[Data excerpts]

------------------------

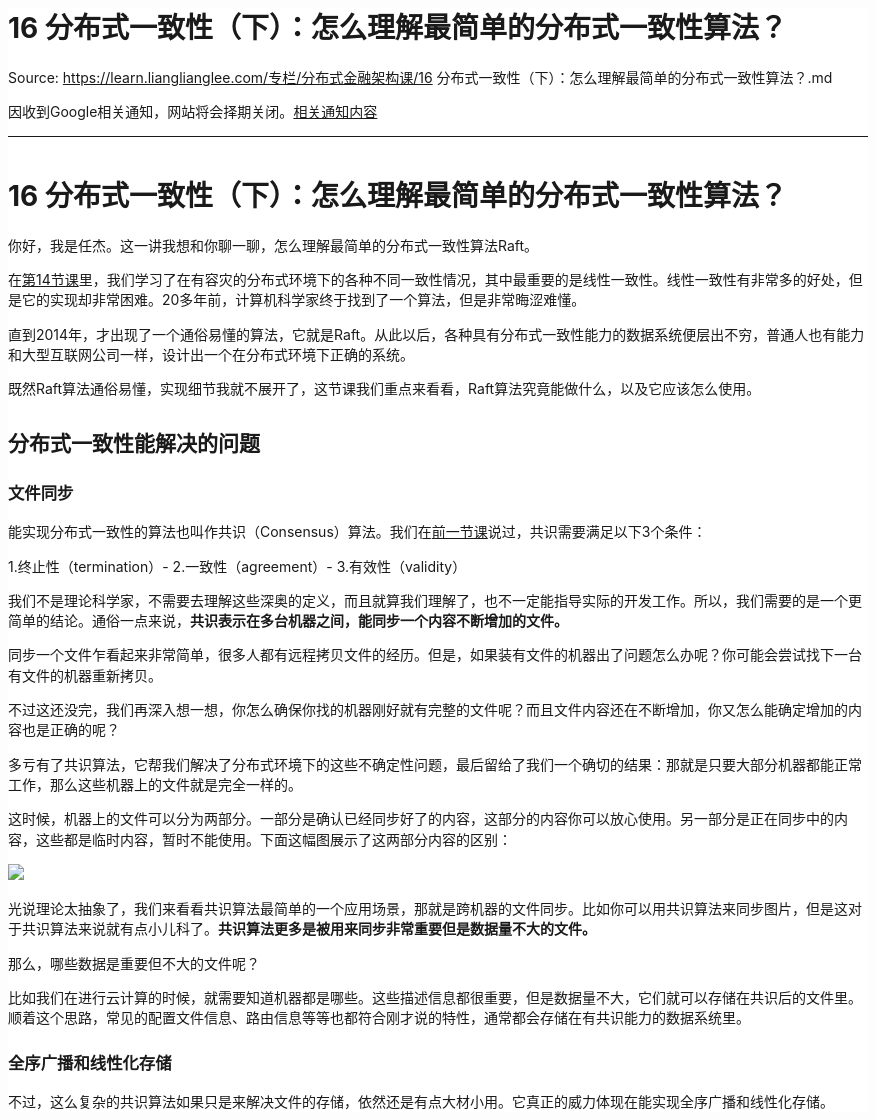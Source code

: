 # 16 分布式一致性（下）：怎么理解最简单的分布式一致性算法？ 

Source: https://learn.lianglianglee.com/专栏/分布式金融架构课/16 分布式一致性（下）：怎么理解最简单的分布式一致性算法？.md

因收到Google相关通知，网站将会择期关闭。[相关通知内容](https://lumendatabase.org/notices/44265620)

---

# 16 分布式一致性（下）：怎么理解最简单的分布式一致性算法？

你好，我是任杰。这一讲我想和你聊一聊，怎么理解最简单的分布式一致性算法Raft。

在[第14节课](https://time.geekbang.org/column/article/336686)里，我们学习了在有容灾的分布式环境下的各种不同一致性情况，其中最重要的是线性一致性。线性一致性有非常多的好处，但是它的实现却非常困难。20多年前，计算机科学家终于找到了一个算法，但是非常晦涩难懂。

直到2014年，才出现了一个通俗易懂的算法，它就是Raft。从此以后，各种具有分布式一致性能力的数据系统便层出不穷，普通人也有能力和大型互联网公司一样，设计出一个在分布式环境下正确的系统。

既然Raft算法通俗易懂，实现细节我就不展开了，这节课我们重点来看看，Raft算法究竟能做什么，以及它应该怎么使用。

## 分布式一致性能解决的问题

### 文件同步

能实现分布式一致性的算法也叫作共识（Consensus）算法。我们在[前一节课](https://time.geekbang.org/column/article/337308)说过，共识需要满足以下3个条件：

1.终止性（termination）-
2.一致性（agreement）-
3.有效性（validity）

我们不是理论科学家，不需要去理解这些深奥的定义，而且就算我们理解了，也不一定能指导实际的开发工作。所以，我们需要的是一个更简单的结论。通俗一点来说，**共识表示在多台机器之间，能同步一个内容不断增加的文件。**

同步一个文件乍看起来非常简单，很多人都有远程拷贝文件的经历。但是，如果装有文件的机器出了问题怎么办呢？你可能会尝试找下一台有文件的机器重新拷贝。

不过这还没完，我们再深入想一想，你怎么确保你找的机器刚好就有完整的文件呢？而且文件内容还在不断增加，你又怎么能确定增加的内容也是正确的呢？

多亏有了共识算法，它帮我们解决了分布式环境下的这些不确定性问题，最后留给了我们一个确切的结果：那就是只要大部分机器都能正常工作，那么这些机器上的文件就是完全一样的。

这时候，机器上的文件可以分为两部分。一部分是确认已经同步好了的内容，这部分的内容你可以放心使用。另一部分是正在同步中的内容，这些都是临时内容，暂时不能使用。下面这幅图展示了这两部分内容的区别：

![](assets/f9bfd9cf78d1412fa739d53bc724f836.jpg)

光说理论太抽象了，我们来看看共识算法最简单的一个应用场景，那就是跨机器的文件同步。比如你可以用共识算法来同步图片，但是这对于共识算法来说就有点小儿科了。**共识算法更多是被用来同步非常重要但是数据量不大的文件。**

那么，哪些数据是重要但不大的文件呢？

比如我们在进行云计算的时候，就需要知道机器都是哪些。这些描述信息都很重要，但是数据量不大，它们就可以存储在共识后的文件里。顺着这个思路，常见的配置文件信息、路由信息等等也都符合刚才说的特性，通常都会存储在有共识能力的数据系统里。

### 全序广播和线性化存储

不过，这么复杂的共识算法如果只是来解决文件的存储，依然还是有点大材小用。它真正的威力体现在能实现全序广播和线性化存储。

------------------------

## WORK ITEM
Copy here each line of the preceding records with "time" in it.

## RESULT
在[第14节课](https://time.geekbang.org/column/article/336686)里，我们学习了在有容灾的分布式环境下的各种不同一致性情况，其中最重要的是线性一致性。线性一致性有非常多的好处，但是它的实现却非常困难。20多年前，计算机科学家终于找到了一个算法，但是非常晦涩难懂。
能实现分布式一致性的算法也叫作共识（Consensus）算法。我们在[前一节课](https://time.geekbang.org/column/article/337308)说过，共识需要满足以下3个条件：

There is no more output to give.